Public wire-contract models (Finding, ReadinessReport, CheckMetadata, EvidencePacket, etc.) live under agents_shipgate.schemas.* — that is the stable consumer API. Internal scan/domain containers live under agents_shipgate.core.* and are not a stable import surface.

`ScanContext` (`core/context.py`)

Frozen value object passed to every check function: the loaded manifest, the agent, the flattened+enriched tools, the config path, and the loaded API/ framework artifacts. Checks must not mutate it. A sibling VerificationContext (populated only by verify or scan --changed-files) carries the diff/base signals the SHIP-VERIFY-* trust-root checks read; a plain scan leaves it absent, so those checks emit nothing.

`Tool` (`schemas`)

Carries the union of fields a check might inspect: name, description, source_type, schemas, parameters, annotations, auth scopes, risk_hints, owner, extraction confidence. Source-specific fields (HTTP method, MCP annotation hints) live under annotations.

`Finding` (`schemas`)

Required fields: check_id, title, severity, category, recommendation, provenance_kind. Optional: tool_id, tool_name, agent_id, evidence (free-form dict), confidence, source (SourceReference). Set after creation: id, fingerprint, suppressed, suppression_reason, baseline_status, blocks_release. provenance_kind (static_declaration | ast_extraction | keyword_heuristic | regex_heuristic | policy_pack) is a reviewer-triage signal only — it never gates release; blocks_release (v0.16+) is the explicit policy-blocking bit set by Action Surface Diff and policy-pack rules.

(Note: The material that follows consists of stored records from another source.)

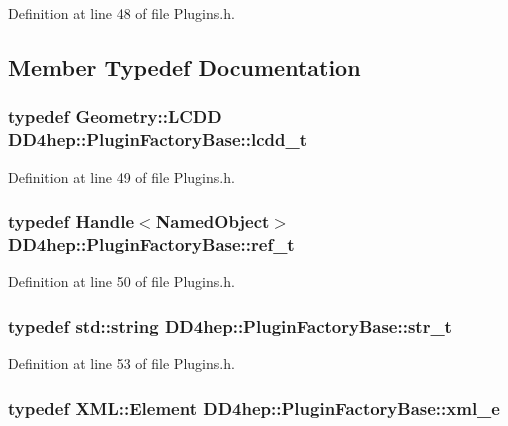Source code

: Definition at line 48 of file Plugins.h.

\subsection{Member Typedef Documentation}
\hypertarget{struct_d_d4hep_1_1_plugin_factory_base_a61b840cc18cdd24ae2e383da306b9c9a}{
\subsubsection[{lcdd\_\-t}]{\setlength{\rightskip}{0pt plus 5cm}typedef {\bf Geometry::LCDD} {\bf DD4hep::PluginFactoryBase::lcdd\_\-t}}}
\label{struct_d_d4hep_1_1_plugin_factory_base_a61b840cc18cdd24ae2e383da306b9c9a}


Definition at line 49 of file Plugins.h.\hypertarget{struct_d_d4hep_1_1_plugin_factory_base_ab13458952a5b4a91f5130d3ee4db4d33}{
\subsubsection[{ref\_\-t}]{\setlength{\rightskip}{0pt plus 5cm}typedef {\bf Handle}$<${\bf NamedObject}$>$ {\bf DD4hep::PluginFactoryBase::ref\_\-t}}}
\label{struct_d_d4hep_1_1_plugin_factory_base_ab13458952a5b4a91f5130d3ee4db4d33}


Definition at line 50 of file Plugins.h.\hypertarget{struct_d_d4hep_1_1_plugin_factory_base_aaa4c6d8801f70db2776c5473abc92692}{
\subsubsection[{str\_\-t}]{\setlength{\rightskip}{0pt plus 5cm}typedef std::string {\bf DD4hep::PluginFactoryBase::str\_\-t}}}
\label{struct_d_d4hep_1_1_plugin_factory_base_aaa4c6d8801f70db2776c5473abc92692}


Definition at line 53 of file Plugins.h.\hypertarget{struct_d_d4hep_1_1_plugin_factory_base_a4fd06e29fc55de37e856b2a72831d50e}{
\subsubsection[{xml\_\-e}]{\setlength{\rightskip}{0pt plus 5cm}typedef {\bf XML::Element} {\bf DD4hep::PluginFactoryBase::xml\_\-e}}}
\label{struct_d_d4hep_1_1_plugin_factory_base_a4fd06e29fc55de37e856b2a72831d50e}


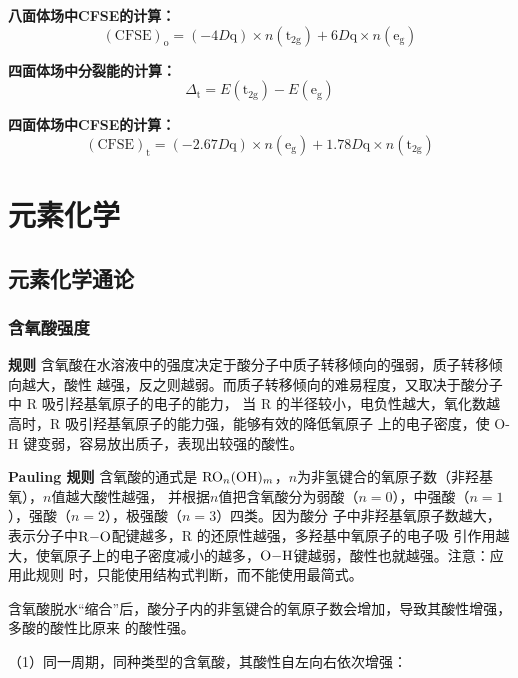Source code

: \documentclass[
  10pt,
  twoside,
  openany,
  b5paper, %
  colorscheme = basic, %
  xits = false,
]{qyxf-book}
\begin{document}
\textbf{八面体场中CFSE的计算：}
	\begin{equation*}
		(\mathrm{CFSE})_\mathrm{o} = (-4D\mathrm{q}) \times n(\mathrm{t_{2g}}) + 6D\mathrm{q} \times n(\mathrm{e_{g}})
	\end{equation*}

\textbf{四面体场中分裂能的计算：}
\begin{equation*}
	\Delta_\mathrm{t} = E(\mathrm{t_{2g}}) - E(\mathrm{e_{g}})
\end{equation*}

\textbf{四面体场中CFSE的计算：}
\begin{equation*}
	(\mathrm{CFSE})_\mathrm{t} = (-2.67D\mathrm{q}) \times n(\mathrm{e_{g}}) + 1.78D\mathrm{q} \times n(\mathrm{t_{2g}})
\end{equation*}

\chapter{元素化学}

\section{元素化学通论}

\subsection{含氧酸强度}

\textbf{规则} \quad 含氧酸在水溶液中的强度决定于酸分子中质子转移倾向的强弱，质子转移倾向越大，酸性
越强，反之则越弱。而质子转移倾向的难易程度，又取决于酸分子中 R 吸引羟基氧原子的电子的能力，
当 R 的半径较小，电负性越大，氧化数越高时，R 吸引羟基氧原子的能力强，能够有效的降低氧原子
上的电子密度，使 O-H 键变弱，容易放出质子，表现出较强的酸性。

\textbf{Pauling 规则} \quad 含氧酸的通式是 $\ce{RO_n(OH)_m}$，$n$为非氢键合的氧原子数（非羟基氧），$n$值越大酸性越强，
并根据$n$值把含氧酸分为弱酸（$n=0$），中强酸（$n=1$），强酸（$n=2$），极强酸（$n=3$）四类。因为酸分
子中非羟基氧原子数越大，表示分子中$\ce{R-O}$配键越多，R 的还原性越强，多羟基中氧原子的电子吸
引作用越大，使氧原子上的电子密度减小的越多，$\ce{O-H}$键越弱，酸性也就越强。注意：应用此规则
时，只能使用结构式判断，而不能使用最简式。

含氧酸脱水“缩合”后，酸分子内的非氢键合的氧原子数会增加，导致其酸性增强，多酸的酸性比原来
的酸性强。

（1）同一周期，同种类型的含氧酸，其酸性自左向右依次增强：
\end{document}

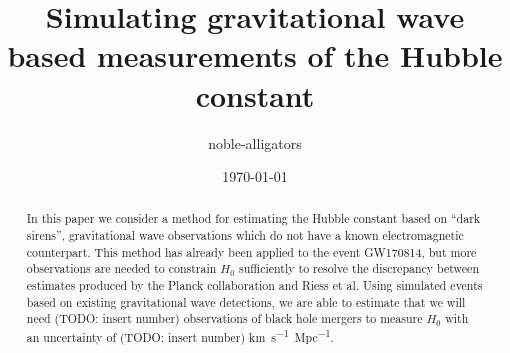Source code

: \documentclass[a4paper, amsfonts, amssymb, amsmath, reprint, showkeys, nofootinbib, twoside]{revtex4-1}
\begin{document}
\title{Simulating gravitational wave based measurements of the Hubble constant}

\author{noble-alligators}

\date{\today} %

\begin{abstract}
  In this paper we consider a method for estimating the Hubble constant based on ``dark sirens'', gravitational wave observations which do not have a known electromagnetic counterpart. This method has already been applied to the event GW170814, but more observations are needed to constrain $H_0$ sufficiently to resolve the discrepancy between estimates produced by the Planck collaboration and Riess et al. Using simulated events based on existing gravitational wave detections, we are able to estimate that we will need (TODO: insert number) observations of black hole mergers  to measure $H_0$ with an uncertainty of (TODO: insert number) \si{km.s^{-1}.Mpc^{-1}}.
\end{abstract}



\maketitle




%


%

%
%



\end{document}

`CheckMetadata` (`schemas`)

Used by list-checks / explain. Plugins attach a CheckMetadata (or compatible dict) as run.AGENTS_SHIPGATE_METADATA to register catalog entries. Carries floor_severity (a hard severity floor no override can cross) and dynamic_default (whether the emitted severity depends on manifest values; plugins may not set it).

The release decision (`core/findings`)

The baseline-aware gate that turns the active finding set into release_decision.decision ∈ {blocked, review_required, insufficient_evidence, passed} plus blockers[] / review_items[] and a per-finding contribution_rules[] audit. This is the only release gate. summary.status is the legacy baseline-blind signal preserved for v0.7 callers — a baseline-matched critical produces summary.status = "release_blockers_detected" yet release_decision.decision = "review_required" (intentional divergence). New consumers read release_decision.decision; merge_verdict in verifier.json is a deterministic projection of it.

Risk-hint classifier (`core/risk_hints.py`)

The most heuristic-laden module. Critical implementation notes:

Tokenized keyword matching. Names/descriptions/scopes are split into word tokens (re.findall(r"[a-z]+", text.lower())) then intersected with module-level keyword sets. This avoids substring false positives ("deploy" matches the standalone token but not the substring inside "deployments").
Source-typed gating. The keyword classifier runs only for openai_api and sdk_function source types. OpenAPI-derived tools get read_only / write directly from HTTP method.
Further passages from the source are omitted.